The Gaza Tunnel Scam


For years, a network of underground smugglers' routes from Egypt to the Gaza Strip has supplied a besieged population with everything from cement to cattle. But now a series of major scams has destroyed the dreams of desperate investors who saw the tunnels as a path out of poverty

Jawad Tawfiq, a 52-year-old Gazan actor and director, was dubious at first, but his nephew insisted. If they could scrape together enough money, the nephew said, large profits could be made from investing in the tunnels that snake beneath the Egyptian border.
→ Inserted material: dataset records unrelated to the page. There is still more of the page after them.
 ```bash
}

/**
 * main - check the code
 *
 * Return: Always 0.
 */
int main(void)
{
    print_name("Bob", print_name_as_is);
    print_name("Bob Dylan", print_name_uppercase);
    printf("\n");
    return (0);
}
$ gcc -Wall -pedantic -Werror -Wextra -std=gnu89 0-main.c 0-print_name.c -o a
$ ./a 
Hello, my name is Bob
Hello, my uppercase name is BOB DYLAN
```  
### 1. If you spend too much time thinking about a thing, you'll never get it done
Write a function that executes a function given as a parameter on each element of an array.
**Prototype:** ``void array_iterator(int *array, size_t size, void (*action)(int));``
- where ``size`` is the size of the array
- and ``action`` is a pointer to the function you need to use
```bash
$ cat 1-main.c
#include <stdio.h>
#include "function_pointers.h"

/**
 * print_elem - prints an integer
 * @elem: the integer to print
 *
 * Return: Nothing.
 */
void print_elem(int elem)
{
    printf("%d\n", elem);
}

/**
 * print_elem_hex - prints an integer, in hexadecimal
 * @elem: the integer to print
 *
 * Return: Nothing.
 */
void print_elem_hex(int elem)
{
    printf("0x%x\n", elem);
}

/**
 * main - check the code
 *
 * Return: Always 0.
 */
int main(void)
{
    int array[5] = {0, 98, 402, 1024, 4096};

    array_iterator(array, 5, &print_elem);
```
"They were liars," Tawfiq said bitterly last week. "They took my money to put in their own pockets. And we are being offered a fraction of what we gave them."

At first the tunnels emerged as smuggling routes; then they became the vital lifeline for a Gaza under economic siege by Israel. But many people who invested in the tunnels now see them quite differently - as a source of ruination.
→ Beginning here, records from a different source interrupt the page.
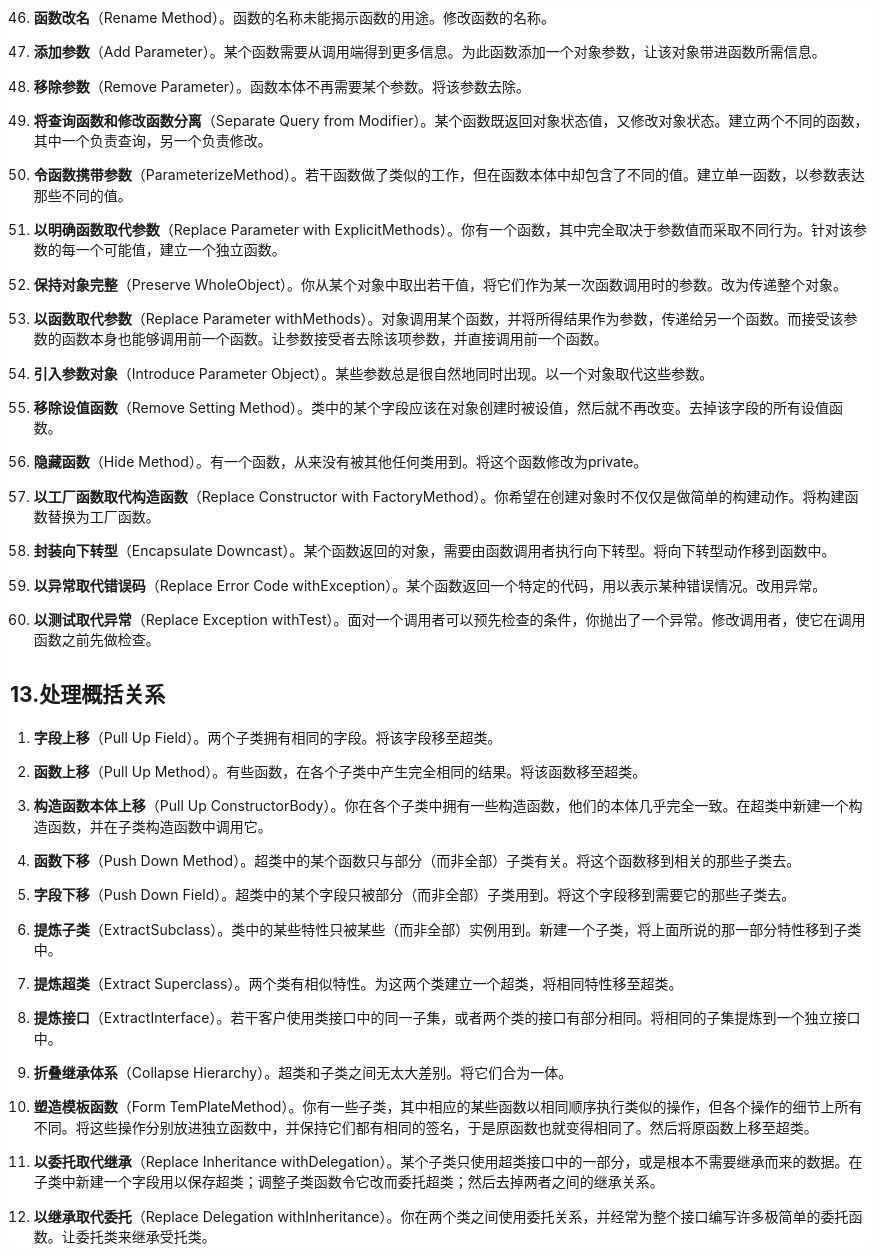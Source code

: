  46. **函数改名**（Rename Method）。函数的名称未能揭示函数的用途。修改函数的名称。

 47. **添加参数**（Add Parameter）。某个函数需要从调用端得到更多信息。为此函数添加一个对象参数，让该对象带进函数所需信息。

 48. **移除参数**（Remove Parameter）。函数本体不再需要某个参数。将该参数去除。

 49. **将查询函数和修改函数分离**（Separate Query from Modifier）。某个函数既返回对象状态值，又修改对象状态。建立两个不同的函数，其中一个负责查询，另一个负责修改。

 50. **令函数携带参数**（ParameterizeMethod）。若干函数做了类似的工作，但在函数本体中却包含了不同的值。建立单一函数，以参数表达那些不同的值。

 51. **以明确函数取代参数**（Replace Parameter with ExplicitMethods）。你有一个函数，其中完全取决于参数值而采取不同行为。针对该参数的每一个可能值，建立一个独立函数。

 52. **保持对象完整**（Preserve WholeObject）。你从某个对象中取出若干值，将它们作为某一次函数调用时的参数。改为传递整个对象。

 53. **以函数取代参数**（Replace Parameter withMethods）。对象调用某个函数，并将所得结果作为参数，传递给另一个函数。而接受该参数的函数本身也能够调用前一个函数。让参数接受者去除该项参数，并直接调用前一个函数。

 54. **引入参数对象**（Introduce Parameter Object）。某些参数总是很自然地同时出现。以一个对象取代这些参数。

 55. **移除设值函数**（Remove Setting Method）。类中的某个字段应该在对象创建时被设值，然后就不再改变。去掉该字段的所有设值函数。

 56. **隐藏函数**（Hide Method）。有一个函数，从来没有被其他任何类用到。将这个函数修改为private。

 57. **以工厂函数取代构造函数**（Replace Constructor with FactoryMethod）。你希望在创建对象时不仅仅是做简单的构建动作。将构建函数替换为工厂函数。

 58. **封装向下转型**（Encapsulate Downcast）。某个函数返回的对象，需要由函数调用者执行向下转型。将向下转型动作移到函数中。

 59. **以异常取代错误码**（Replace Error Code withException）。某个函数返回一个特定的代码，用以表示某种错误情况。改用异常。

 60. **以测试取代异常**（Replace Exception withTest）。面对一个调用者可以预先检查的条件，你抛出了一个异常。修改调用者，使它在调用函数之前先做检查。




13.处理概括关系
-------------

 1. **字段上移**（Pull Up Field）。两个子类拥有相同的字段。将该字段移至超类。

 2. **函数上移**（Pull Up Method）。有些函数，在各个子类中产生完全相同的结果。将该函数移至超类。

 3. **构造函数本体上移**（Pull Up ConstructorBody）。你在各个子类中拥有一些构造函数，他们的本体几乎完全一致。在超类中新建一个构造函数，并在子类构造函数中调用它。


 4. **函数下移**（Push Down Method）。超类中的某个函数只与部分（而非全部）子类有关。将这个函数移到相关的那些子类去。

 5. **字段下移**（Push Down Field）。超类中的某个字段只被部分（而非全部）子类用到。将这个字段移到需要它的那些子类去。

 6. **提炼子类**（ExtractSubclass）。类中的某些特性只被某些（而非全部）实例用到。新建一个子类，将上面所说的那一部分特性移到子类中。

 7. **提炼超类**（Extract Superclass）。两个类有相似特性。为这两个类建立一个超类，将相同特性移至超类。

 8. **提炼接口**（ExtractInterface）。若干客户使用类接口中的同一子集，或者两个类的接口有部分相同。将相同的子集提炼到一个独立接口中。

 9. **折叠继承体系**（Collapse Hierarchy）。超类和子类之间无太大差别。将它们合为一体。

 10. **塑造模板函数**（Form TemPlateMethod）。你有一些子类，其中相应的某些函数以相同顺序执行类似的操作，但各个操作的细节上所有不同。将这些操作分别放进独立函数中，并保持它们都有相同的签名，于是原函数也就变得相同了。然后将原函数上移至超类。

 11. **以委托取代继承**（Replace Inheritance withDelegation）。某个子类只使用超类接口中的一部分，或是根本不需要继承而来的数据。在子类中新建一个字段用以保存超类；调整子类函数令它改而委托超类；然后去掉两者之间的继承关系。

 12. **以继承取代委托**（Replace Delegation withInheritance）。你在两个类之间使用委托关系，并经常为整个接口编写许多极简单的委托函数。让委托类来继承受托类。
The tunnel schemes were advertised as opportunities for doubling and trebling money by unscrupulous figures linked to powerful businessmen in Gaza and, allegedly, to senior officials in Hamas, but have instead led to huge losses for ordinary residents of the Strip.

According to Hamas's economics minister, Ziad al-Zaza, whose office is investigating the issue, some $100m has been taken fraudulently from would-be entrepreneurs. Others suggest the figure could be closer to $500m.

There have been many brutal phases in Gazan history, culminating in the Israeli invasion at the turn of the year, which laid waste much of the Strip's fragile infrastructure. But the hitherto untold story of the great Gazan tunnel scam is notable for being self-inflicted and, therefore, particularly depressing for a beleaguered population.

As Omar Shaban, an analyst from a local thinktank, says: "The harm done to Gaza goes well beyond the savings lost in the investment schemes. The tunnels distort Gaza's social structure. They destroy the values that a state requires to function. In fact, they present no values that people can believe in."

The tunnels are not supposed to exist at all. As the war in Gaza ground to a close in January, Israel insisted on a ceasefire condition that the subterranean network be closed.

Yet there are now scores of them - more than ever before - snaking ever closer to each other. On the Egyptian side, bribes and an unwillingness to close off Gaza keep open the tunnels and smuggling routes. Analysts say that Israel knows this full well, but finds their existence convenient because they take pressure off the argument for reopening the Gaza crossings.

What comes through the tunnels is what keeps Gaza afloat economically. Metal ladders lead down brick-lined shafts into layers of shored-up sandy tunnels through which are winched bags of cement, cigarettes, cheese, children's bicycles and car parts. Even herds of lowing cattle are led through the larger workings.

Above ground, amid the Israeli bomb craters and ruined houses where the tunnels begin, their entrances are patrolled both by their owners and black-clad men from Hamas.

It is easy to see the smuggling routes as a heroic resistance to a crippling economic blockade. But many Gazans now reject the tunnels' status as an indispensable lifeline. In the most recent incident, investors in a tunnel scheme being promoted by one Ihab al-Kurdi were informed that their money was "gone" - without explanation.

To add insult to injury, they were pressurised last week into signing confidential contracts with Kurdi's "company" offering them 16.5% of the money they put in, in exchange for not complaining, an offer many investors apparently felt they could not refuse.

1 comment:

  1. Its a shame that people want to get rich quickly by investing in schemes like this. These kind of things never help.